There are a few points that need to be considered before finding out the oxidation number of an atom in a molecule.
- The net charge on neutral atoms or molecules is zero. So, the overall oxidation state is also zero. For example, the oxidation state of elemental atoms such as sodium and the oxidation state of neutral molecules such as oxygen molecules is zero.
- The oxidation state of charged ions is equal to the net charge of the ion.
Now, let’s calculate the oxidation number of manganese in $\text{MnS}{{\text{O}}_{\text{4}}}$, $\text{KMn}{{\text{O}}_{4}}$ and ${{\text{K}}_{\text{2}}}\text{Mn}{{\text{O}}_{4}}$:
1 – All of these are neutral molecules. So, the net charge and overall oxidation number must be 0 in all of them.
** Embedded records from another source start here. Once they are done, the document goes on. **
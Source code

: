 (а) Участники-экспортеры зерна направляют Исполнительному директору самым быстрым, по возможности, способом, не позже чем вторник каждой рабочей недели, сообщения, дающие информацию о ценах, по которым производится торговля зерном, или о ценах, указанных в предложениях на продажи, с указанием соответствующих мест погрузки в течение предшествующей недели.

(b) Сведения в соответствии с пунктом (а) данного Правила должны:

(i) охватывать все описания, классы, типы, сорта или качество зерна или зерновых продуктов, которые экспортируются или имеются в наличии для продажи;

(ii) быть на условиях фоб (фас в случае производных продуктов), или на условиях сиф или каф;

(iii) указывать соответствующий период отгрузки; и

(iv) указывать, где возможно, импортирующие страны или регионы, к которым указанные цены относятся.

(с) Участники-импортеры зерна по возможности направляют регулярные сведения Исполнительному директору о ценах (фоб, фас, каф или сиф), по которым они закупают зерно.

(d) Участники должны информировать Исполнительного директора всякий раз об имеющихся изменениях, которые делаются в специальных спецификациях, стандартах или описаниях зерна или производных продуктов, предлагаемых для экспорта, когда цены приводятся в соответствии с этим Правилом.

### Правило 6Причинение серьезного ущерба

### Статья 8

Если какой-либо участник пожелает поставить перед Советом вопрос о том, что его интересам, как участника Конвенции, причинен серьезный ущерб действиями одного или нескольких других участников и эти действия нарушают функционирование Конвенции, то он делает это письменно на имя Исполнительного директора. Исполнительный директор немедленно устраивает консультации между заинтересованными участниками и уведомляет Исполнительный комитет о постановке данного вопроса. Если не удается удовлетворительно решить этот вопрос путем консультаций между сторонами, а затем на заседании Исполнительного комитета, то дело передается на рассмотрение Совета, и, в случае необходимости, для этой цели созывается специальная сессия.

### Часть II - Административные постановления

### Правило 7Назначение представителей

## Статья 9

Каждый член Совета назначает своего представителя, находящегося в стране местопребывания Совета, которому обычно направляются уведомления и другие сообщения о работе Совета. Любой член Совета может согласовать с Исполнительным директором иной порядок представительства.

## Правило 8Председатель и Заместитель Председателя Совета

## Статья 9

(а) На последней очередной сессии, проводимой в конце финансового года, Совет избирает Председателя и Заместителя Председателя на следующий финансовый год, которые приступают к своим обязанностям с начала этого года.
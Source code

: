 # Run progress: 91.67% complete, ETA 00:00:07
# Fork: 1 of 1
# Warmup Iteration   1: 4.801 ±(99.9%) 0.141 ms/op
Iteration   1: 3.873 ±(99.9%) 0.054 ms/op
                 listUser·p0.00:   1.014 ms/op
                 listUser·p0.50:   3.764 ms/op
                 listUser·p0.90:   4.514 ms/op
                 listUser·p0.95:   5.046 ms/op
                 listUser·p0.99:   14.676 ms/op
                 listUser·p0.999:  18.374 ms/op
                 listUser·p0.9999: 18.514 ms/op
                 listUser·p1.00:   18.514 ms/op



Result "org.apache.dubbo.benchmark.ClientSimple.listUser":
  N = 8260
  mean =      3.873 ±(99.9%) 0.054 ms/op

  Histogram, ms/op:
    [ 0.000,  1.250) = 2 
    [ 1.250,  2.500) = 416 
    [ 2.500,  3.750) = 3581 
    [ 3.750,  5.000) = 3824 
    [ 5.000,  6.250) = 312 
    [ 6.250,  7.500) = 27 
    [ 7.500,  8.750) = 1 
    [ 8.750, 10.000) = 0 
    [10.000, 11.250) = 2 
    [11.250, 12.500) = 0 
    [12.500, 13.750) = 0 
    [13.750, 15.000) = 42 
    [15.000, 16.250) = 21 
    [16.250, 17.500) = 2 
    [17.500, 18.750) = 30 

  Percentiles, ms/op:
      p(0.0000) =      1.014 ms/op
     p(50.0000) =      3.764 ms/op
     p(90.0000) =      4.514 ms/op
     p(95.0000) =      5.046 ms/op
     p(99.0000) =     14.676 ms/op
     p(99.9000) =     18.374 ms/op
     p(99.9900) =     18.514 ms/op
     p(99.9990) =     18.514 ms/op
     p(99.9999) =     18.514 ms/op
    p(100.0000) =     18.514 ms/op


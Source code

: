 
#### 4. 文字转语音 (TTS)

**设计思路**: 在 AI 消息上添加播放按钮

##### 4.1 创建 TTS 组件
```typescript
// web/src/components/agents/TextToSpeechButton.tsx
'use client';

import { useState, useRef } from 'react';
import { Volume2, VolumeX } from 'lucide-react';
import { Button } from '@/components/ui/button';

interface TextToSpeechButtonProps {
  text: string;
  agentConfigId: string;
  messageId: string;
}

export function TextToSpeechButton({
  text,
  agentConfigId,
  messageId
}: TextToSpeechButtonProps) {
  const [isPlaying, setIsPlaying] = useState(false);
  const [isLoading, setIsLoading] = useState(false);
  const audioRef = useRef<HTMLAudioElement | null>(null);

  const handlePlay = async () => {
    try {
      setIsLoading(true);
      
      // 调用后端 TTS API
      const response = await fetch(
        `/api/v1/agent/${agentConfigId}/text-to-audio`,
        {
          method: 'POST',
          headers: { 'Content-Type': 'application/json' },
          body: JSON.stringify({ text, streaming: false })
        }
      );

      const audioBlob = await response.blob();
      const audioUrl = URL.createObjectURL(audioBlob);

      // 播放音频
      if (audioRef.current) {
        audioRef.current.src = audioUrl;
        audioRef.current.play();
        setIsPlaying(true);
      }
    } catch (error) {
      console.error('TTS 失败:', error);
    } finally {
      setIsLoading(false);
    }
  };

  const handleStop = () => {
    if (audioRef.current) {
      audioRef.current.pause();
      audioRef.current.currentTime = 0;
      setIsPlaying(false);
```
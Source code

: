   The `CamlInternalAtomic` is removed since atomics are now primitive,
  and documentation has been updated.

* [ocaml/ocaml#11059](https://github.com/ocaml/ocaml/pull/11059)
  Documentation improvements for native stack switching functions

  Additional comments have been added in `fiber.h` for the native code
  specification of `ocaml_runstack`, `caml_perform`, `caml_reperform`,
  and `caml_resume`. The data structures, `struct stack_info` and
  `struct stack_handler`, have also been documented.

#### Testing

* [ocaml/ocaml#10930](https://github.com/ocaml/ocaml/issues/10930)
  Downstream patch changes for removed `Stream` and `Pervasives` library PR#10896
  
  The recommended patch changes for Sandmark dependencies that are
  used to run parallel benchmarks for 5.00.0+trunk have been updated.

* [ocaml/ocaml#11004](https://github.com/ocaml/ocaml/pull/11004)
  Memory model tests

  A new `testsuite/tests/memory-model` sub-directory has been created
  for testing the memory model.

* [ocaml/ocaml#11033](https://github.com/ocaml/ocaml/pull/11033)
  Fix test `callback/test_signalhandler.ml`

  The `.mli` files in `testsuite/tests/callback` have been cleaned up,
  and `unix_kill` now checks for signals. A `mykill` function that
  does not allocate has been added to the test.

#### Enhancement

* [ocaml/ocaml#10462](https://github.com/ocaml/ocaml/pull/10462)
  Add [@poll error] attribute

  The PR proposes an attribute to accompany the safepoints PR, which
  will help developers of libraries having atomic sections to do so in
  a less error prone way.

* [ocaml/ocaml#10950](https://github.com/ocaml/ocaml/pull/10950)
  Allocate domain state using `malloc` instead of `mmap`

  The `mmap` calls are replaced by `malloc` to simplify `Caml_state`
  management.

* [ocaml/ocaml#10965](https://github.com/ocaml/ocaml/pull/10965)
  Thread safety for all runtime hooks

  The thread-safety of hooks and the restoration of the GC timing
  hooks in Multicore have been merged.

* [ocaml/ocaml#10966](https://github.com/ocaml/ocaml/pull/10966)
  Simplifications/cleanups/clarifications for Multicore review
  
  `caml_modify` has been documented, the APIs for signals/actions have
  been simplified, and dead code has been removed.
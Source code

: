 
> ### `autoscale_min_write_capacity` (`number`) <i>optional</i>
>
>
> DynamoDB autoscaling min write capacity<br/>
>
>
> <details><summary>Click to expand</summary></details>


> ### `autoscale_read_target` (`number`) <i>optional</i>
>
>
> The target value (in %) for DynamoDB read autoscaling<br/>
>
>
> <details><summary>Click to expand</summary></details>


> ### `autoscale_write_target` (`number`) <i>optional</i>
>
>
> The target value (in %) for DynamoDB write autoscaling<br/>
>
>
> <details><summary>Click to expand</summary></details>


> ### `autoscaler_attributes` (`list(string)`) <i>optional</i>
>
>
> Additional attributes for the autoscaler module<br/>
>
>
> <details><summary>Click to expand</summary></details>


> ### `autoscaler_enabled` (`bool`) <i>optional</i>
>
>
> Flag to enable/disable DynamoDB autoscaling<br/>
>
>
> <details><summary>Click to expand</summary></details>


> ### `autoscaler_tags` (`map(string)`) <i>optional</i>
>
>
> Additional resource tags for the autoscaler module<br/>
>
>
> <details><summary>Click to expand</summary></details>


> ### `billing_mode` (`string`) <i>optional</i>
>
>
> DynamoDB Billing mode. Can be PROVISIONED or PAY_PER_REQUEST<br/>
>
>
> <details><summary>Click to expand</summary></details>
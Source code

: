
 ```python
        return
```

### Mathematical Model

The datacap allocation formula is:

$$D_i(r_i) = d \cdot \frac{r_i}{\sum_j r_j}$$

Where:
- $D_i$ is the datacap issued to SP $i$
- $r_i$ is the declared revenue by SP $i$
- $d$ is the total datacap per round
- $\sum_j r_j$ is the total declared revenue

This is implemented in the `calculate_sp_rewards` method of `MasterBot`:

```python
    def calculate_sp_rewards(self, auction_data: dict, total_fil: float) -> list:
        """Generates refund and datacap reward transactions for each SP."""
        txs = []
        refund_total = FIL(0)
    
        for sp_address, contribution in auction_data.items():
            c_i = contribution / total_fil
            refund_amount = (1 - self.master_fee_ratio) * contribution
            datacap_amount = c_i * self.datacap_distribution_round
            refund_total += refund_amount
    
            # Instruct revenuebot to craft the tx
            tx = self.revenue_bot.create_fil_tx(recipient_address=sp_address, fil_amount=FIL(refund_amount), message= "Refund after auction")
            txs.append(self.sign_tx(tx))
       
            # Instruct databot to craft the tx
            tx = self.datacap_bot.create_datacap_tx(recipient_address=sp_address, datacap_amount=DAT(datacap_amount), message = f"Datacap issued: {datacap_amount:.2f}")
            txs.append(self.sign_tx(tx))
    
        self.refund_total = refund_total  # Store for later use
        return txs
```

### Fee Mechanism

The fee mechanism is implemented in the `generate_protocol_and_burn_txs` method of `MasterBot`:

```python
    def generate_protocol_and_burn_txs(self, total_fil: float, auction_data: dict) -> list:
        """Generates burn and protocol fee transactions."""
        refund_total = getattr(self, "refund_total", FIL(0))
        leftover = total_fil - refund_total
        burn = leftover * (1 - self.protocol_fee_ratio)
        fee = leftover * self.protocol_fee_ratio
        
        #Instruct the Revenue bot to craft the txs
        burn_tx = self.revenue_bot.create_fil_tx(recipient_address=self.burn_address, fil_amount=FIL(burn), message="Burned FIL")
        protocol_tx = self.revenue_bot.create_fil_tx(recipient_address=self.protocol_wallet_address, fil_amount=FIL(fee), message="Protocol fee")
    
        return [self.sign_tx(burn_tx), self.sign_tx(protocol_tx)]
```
2 – For $\text{MnS}{{\text{O}}_{\text{4}}}$we can write:
\[\begin{align}
  & \text{O}\text{.N}\text{. of Mn}+\text{O}\text{.N}\text{. of S}{{\text{O}}_{\text{4}}}=0 \\
 & \Rightarrow \text{O}\text{.N}\text{. of Mn}=-\text{O}\text{.N}\text{. of S}{{\text{O}}_{\text{4}}} \\
 & \because \text{O}\text{.N}\text{. of S}{{\text{O}}_{\text{4}}}=-2 \\
 & \Rightarrow \text{O}\text{.N}\text{. of Mn}=-\left( -2 \right)=+2 \\
\end{align}\]
2 – For $\text{KMn}{{\text{O}}_{4}}$we can write:
\[\begin{align}
  & \text{O}\text{.N}\text{. of K}+\text{O}\text{.N}\text{. of Mn}+4\left( \text{O}\text{.N}\text{. of O} \right)=0 \\
 & \Rightarrow \text{O}\text{.N}\text{. of Mn}=-\left\{ \text{O}\text{.N}\text{. of K}+4\left( \text{O}\text{.N}\text{. of O} \right) \right\} \\
 & \because \text{O}\text{.N}\text{. of K}=+1\text{ and O}\text{.N}\text{. of O}=-2 \\
 & \Rightarrow \text{O}\text{.N}\text{. of Mn}=-\left\{ +1+4\left( -2 \right) \right\}=+7 \\
\end{align}\]
2 – For ${{\text{K}}_{\text{2}}}\text{Mn}{{\text{O}}_{4}}$ we can write:
\[\begin{align}
  & \text{2}\left( \text{O}\text{.N}\text{. of K} \right)+\text{O}\text{.N}\text{. of Mn}+4\left( \text{O}\text{.N}\text{. of O} \right)=0 \\
 & \Rightarrow \text{O}\text{.N}\text{. of Mn}=-\left\{ \text{2}\left( \text{O}\text{.N}\text{. of K} \right)+4\left( \text{O}\text{.N}\text{. of O} \right) \right\} \\
 & \because \text{O}\text{.N}\text{. of K}=+1\text{ and O}\text{.N}\text{. of O}=-2 \\
 & \Rightarrow \text{O}\text{.N}\text{. of Mn}=-\left\{ 2\left( +1 \right)+4\left( -2 \right) \right\}=+6 \\
\end{align}\]
Hence, the oxidation number of $\text{Mn}$ in $\text{MnS}{{\text{O}}_{\text{4}}},\text{ KMn}{{\text{O}}_{4}}$ and ${{\text{K}}_{\text{2}}}\text{Mn}{{\text{O}}_{4}}$ is +2, +7 and +6 respectively.

Note:
Since the numbers of electrons are whole numbers, the oxidation number of individual atoms also has to be a whole integer. But, some molecules contain atoms that possess a fractional oxidation number. The fractional oxidation state is always an average oxidation number of the same atoms in a molecule and does not reflect the true oxidation number.